EXERCISE INPUT: Begin

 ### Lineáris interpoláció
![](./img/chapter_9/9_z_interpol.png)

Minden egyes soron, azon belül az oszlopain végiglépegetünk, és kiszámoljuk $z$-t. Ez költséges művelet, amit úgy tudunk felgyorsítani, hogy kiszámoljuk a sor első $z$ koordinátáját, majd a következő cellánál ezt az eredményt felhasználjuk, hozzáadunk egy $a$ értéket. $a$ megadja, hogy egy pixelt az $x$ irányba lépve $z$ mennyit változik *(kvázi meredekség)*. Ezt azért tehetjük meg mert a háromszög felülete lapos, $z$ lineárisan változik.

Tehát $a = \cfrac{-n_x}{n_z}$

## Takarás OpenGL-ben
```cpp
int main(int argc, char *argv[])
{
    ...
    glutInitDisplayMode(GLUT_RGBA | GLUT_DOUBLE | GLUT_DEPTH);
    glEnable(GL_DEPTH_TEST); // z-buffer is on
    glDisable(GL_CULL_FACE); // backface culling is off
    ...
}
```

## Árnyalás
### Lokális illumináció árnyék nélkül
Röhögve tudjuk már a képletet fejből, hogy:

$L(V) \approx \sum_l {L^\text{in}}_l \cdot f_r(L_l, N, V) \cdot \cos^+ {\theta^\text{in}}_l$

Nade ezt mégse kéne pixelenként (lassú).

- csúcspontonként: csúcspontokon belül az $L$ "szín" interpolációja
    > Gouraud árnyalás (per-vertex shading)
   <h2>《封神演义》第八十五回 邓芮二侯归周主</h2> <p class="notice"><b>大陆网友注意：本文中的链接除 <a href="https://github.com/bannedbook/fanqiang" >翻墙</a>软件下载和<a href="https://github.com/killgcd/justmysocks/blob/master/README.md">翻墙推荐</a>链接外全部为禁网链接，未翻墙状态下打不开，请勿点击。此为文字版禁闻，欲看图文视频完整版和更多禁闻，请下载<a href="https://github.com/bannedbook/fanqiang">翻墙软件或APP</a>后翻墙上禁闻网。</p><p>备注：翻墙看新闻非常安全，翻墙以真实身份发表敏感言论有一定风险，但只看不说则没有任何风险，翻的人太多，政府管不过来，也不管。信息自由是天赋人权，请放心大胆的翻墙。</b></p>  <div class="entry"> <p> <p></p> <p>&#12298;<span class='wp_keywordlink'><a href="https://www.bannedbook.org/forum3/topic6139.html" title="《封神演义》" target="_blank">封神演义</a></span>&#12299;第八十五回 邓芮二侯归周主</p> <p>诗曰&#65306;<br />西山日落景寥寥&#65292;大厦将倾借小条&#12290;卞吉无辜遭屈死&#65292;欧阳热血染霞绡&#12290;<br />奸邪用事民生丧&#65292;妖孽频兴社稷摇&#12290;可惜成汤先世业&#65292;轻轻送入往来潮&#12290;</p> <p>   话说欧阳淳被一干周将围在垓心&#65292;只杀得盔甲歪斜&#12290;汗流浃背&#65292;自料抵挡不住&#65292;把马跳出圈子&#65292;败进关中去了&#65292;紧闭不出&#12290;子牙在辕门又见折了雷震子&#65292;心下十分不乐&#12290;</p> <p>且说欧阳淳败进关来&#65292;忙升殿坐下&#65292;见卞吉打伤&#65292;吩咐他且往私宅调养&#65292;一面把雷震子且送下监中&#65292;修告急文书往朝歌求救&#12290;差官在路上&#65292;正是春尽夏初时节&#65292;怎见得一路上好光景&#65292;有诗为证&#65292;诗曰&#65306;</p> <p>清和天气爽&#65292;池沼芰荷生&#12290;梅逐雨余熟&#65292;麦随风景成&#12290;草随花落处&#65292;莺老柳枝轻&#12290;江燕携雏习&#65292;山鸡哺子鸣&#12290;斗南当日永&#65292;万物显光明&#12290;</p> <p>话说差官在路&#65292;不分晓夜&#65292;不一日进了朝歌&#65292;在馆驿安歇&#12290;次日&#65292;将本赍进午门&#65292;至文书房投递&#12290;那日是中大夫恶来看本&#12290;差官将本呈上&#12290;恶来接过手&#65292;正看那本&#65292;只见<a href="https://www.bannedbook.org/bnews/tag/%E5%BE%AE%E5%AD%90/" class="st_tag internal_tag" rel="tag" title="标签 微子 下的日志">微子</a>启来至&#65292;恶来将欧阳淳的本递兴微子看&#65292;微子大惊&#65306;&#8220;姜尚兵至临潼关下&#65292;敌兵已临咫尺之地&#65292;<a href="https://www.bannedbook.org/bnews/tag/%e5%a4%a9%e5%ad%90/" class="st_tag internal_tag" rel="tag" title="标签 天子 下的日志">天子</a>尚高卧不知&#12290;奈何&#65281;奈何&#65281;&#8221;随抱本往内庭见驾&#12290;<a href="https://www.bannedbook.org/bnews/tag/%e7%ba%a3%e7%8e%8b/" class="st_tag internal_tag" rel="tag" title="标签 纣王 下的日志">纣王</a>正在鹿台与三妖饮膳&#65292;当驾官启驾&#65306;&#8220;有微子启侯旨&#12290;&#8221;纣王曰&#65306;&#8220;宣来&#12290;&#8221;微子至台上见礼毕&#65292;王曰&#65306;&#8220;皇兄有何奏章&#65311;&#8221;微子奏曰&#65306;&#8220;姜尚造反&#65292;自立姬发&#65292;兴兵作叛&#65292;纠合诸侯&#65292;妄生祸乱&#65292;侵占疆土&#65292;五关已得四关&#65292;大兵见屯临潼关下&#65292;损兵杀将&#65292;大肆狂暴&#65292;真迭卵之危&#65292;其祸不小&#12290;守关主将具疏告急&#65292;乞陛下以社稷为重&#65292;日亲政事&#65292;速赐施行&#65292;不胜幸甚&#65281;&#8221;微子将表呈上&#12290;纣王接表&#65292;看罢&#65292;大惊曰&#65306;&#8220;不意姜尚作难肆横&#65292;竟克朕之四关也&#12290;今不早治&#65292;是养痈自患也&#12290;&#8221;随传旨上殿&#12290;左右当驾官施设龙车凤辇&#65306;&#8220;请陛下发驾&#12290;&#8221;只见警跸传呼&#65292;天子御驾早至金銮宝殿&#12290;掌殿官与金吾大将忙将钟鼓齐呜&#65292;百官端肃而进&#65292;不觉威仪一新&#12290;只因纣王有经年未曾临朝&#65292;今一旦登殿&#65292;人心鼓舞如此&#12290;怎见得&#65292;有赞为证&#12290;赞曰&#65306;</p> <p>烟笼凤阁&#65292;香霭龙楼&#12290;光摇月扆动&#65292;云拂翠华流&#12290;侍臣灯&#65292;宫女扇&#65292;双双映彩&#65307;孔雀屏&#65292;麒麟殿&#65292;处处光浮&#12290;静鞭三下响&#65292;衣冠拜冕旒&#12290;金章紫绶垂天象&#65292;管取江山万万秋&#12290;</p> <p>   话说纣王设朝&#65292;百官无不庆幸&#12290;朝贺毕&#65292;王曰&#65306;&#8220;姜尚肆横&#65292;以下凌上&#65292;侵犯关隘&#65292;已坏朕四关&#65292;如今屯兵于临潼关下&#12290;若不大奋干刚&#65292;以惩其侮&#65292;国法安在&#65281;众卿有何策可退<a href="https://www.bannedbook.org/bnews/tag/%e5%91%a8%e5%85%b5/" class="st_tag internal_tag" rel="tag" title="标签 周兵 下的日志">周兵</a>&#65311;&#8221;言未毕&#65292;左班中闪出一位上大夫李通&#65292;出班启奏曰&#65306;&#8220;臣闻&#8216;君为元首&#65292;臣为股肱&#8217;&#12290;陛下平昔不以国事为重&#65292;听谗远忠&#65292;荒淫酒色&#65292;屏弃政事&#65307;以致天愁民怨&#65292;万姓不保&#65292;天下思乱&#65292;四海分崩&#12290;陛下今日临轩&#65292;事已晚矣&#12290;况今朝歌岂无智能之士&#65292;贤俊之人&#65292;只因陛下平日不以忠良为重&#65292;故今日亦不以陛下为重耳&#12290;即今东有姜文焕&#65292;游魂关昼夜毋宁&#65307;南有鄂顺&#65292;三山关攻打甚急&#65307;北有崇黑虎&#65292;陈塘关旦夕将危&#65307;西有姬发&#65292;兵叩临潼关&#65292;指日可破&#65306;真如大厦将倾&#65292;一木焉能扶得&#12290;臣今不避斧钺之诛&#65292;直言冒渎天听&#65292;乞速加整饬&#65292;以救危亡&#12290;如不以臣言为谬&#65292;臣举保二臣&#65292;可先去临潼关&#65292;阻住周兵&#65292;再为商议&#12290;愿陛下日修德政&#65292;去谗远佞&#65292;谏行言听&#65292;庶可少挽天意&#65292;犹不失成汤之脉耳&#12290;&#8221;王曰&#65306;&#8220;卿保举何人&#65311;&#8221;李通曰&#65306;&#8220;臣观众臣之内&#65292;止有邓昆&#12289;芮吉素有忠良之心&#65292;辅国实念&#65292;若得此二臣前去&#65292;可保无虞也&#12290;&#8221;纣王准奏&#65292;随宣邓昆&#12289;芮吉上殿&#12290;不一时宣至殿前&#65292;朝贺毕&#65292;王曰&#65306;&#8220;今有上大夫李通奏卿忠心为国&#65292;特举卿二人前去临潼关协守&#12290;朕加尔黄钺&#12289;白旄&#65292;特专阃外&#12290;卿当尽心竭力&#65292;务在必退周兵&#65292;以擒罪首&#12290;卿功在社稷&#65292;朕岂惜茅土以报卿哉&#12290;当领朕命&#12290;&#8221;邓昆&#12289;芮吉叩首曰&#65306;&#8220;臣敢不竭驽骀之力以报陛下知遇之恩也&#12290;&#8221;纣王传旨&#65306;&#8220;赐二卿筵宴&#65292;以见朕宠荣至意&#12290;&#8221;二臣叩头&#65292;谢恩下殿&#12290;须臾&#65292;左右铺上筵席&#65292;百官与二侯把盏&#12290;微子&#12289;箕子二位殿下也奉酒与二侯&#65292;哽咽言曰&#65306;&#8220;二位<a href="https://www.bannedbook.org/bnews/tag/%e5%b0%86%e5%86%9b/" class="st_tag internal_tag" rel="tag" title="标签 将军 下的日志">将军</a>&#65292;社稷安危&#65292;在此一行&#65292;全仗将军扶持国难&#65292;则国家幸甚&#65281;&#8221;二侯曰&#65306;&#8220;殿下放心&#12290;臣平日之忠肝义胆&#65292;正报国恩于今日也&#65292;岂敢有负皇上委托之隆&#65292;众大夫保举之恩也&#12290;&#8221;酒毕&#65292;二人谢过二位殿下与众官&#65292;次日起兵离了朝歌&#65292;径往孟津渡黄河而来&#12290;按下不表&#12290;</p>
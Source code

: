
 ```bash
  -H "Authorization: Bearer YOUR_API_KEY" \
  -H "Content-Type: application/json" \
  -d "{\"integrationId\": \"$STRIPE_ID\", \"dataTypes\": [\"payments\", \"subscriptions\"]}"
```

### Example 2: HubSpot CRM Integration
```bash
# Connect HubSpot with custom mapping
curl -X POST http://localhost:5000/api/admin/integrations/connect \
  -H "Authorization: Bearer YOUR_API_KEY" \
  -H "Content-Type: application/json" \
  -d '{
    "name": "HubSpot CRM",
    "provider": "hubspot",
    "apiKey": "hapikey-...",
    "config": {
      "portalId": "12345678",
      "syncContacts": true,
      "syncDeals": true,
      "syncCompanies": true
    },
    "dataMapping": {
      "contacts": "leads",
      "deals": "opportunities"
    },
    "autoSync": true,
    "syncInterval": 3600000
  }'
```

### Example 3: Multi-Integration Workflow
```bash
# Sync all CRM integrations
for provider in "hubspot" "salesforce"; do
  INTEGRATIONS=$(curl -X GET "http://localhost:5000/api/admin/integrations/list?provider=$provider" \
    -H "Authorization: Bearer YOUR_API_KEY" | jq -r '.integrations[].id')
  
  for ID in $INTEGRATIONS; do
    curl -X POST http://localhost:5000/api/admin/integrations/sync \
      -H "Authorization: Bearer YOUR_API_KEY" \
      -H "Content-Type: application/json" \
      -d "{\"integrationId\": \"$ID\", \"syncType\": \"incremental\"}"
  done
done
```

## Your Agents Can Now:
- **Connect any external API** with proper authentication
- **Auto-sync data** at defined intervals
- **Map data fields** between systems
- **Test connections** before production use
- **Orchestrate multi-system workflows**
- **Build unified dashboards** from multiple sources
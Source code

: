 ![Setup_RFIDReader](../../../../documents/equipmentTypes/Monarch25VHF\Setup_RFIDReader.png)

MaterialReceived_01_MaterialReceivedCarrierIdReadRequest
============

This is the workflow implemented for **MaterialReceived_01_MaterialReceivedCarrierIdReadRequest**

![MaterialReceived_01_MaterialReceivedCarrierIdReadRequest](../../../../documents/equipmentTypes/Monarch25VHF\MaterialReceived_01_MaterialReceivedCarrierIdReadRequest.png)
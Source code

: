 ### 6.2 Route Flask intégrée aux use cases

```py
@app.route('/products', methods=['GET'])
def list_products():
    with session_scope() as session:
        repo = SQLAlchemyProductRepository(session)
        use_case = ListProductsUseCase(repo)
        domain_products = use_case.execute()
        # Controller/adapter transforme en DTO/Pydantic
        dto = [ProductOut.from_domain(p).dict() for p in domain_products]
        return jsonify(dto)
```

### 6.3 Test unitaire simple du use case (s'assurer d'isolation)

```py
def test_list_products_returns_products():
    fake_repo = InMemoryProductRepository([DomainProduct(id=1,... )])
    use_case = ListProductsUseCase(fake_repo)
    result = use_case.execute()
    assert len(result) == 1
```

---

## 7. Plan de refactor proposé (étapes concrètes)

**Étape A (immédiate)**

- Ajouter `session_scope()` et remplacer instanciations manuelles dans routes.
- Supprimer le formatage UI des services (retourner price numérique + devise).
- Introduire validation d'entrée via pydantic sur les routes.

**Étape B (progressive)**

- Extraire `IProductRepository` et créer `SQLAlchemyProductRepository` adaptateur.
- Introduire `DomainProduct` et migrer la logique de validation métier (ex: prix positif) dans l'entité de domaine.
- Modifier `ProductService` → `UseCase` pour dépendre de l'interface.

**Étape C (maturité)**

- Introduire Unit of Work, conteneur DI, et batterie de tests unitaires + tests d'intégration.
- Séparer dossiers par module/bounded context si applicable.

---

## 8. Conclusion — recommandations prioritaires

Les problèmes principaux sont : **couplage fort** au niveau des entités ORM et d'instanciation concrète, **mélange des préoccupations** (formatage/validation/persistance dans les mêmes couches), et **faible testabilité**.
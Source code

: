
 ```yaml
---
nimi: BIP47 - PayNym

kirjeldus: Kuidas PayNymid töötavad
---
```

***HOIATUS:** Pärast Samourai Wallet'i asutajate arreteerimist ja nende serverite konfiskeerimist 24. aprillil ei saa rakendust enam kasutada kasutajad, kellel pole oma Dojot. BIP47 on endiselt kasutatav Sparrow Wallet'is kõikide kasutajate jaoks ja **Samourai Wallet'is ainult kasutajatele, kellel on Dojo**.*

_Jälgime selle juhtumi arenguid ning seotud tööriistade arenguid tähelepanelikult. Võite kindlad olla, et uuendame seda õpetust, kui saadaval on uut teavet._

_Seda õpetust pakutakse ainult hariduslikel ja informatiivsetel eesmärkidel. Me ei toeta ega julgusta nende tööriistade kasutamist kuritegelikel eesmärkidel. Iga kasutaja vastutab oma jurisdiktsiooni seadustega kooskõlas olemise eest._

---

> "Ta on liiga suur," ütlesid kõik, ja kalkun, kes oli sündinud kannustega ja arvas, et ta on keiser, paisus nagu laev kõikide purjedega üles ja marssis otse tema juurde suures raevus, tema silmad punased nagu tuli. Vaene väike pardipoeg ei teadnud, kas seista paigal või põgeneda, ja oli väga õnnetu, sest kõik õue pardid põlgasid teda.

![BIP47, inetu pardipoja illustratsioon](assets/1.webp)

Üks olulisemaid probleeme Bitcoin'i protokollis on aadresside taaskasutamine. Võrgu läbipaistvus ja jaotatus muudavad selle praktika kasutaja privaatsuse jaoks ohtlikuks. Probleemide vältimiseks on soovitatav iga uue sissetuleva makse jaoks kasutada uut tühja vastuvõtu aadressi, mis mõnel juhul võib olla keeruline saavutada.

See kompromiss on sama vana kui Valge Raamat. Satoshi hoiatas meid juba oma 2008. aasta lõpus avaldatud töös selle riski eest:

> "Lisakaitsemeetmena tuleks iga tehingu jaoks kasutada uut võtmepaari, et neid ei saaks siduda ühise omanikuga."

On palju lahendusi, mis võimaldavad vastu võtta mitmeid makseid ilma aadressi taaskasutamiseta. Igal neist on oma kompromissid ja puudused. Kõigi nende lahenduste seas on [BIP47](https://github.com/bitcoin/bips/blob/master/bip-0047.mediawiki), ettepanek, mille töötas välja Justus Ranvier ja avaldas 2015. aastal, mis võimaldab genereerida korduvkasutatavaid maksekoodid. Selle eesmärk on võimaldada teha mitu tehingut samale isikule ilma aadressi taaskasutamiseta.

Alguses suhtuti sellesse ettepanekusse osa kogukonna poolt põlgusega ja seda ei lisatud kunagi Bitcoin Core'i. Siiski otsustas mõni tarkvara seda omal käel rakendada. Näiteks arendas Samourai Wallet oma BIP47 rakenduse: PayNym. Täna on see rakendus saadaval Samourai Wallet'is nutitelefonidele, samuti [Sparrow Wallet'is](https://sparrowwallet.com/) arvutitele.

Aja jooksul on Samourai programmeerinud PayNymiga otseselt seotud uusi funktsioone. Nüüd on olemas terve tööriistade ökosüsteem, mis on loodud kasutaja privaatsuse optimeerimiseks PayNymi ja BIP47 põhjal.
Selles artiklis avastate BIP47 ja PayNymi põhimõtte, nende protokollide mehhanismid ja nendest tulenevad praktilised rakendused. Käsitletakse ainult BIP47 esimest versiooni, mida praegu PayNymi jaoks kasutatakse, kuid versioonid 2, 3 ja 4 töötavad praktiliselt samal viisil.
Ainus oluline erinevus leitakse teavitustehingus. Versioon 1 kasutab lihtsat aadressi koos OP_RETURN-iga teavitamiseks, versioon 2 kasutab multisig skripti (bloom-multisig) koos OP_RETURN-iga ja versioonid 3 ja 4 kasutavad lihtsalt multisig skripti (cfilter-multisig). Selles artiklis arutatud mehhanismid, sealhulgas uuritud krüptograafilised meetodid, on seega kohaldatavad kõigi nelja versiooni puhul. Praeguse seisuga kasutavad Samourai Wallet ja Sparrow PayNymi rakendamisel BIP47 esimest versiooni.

EXERCISE INPUT: End

WORK REQUEST »
Among the records, find every line holding the word "Authorization" and copy it.

EXERCISE ANSWER »
  -H "Authorization: Bearer YOUR_API_KEY" \
  -H "Authorization: Bearer YOUR_API_KEY" \
    -H "Authorization: Bearer YOUR_API_KEY" | jq -r '.integrations[].id')
      -H "Authorization: Bearer YOUR_API_KEY" \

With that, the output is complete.